> _Exercise objective_:
Locate the string "superior" in the listing below. Copy every line where it is found.

● ● ●

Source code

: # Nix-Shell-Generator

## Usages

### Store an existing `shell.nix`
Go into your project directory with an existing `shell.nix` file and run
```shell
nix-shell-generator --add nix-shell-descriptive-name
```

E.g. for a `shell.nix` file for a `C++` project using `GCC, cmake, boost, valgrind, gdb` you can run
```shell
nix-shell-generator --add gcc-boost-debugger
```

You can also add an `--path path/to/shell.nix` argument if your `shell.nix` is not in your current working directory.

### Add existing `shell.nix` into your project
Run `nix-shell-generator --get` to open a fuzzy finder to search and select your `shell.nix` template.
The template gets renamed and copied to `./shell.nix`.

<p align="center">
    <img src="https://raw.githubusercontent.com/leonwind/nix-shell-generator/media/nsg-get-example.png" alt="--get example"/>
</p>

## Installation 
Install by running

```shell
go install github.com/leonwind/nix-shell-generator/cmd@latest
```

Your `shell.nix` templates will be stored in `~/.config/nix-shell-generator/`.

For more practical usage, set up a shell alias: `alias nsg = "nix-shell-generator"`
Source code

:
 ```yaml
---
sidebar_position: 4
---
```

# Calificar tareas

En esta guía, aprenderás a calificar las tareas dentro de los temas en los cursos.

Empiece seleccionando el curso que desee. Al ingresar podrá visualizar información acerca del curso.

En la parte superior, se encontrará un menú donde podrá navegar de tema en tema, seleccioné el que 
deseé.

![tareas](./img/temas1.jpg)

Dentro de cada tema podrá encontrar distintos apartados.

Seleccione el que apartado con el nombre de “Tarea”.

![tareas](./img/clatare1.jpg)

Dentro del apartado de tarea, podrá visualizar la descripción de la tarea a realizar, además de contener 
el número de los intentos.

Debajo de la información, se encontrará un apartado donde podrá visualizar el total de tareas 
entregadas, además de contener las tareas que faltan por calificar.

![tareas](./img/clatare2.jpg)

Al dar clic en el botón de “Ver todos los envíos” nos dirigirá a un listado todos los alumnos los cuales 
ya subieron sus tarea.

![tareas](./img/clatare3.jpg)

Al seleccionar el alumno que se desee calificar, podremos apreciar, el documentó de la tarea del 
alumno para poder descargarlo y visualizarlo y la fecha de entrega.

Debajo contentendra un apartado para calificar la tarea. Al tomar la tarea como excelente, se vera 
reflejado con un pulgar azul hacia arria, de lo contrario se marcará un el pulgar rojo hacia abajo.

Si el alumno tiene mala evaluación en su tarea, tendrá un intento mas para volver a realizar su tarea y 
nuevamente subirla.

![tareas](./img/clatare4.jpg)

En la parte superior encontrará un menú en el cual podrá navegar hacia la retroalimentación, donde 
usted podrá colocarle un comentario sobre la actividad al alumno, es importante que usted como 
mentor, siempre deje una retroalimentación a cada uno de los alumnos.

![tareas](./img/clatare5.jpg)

● ● ●

> _Task response_:
En la parte superior, se encontrará un menú donde podrá navegar de tema en tema, seleccioné el que 
En la parte superior encontrará un menú en el cual podrá navegar hacia la retroalimentación, donde 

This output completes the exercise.